[Saved entries]
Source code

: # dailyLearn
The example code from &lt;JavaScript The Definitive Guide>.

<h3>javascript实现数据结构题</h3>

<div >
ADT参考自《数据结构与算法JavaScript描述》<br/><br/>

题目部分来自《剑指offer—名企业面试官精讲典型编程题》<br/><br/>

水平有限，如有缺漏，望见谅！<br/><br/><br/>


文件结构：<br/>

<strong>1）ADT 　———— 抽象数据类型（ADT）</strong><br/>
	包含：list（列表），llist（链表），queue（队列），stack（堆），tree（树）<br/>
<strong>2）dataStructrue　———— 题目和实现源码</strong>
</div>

__Task statement__.
What are the lines from the one with "包含：list（列表），ll" through the last line of the records above? Quote them exactly and add nothing.

__Task output__.
	包含：list（列表），llist（链表），queue（队列），stack（堆），tree（树）<br/>
<strong>2）dataStructrue　———— 题目和实现源码</strong>
</div>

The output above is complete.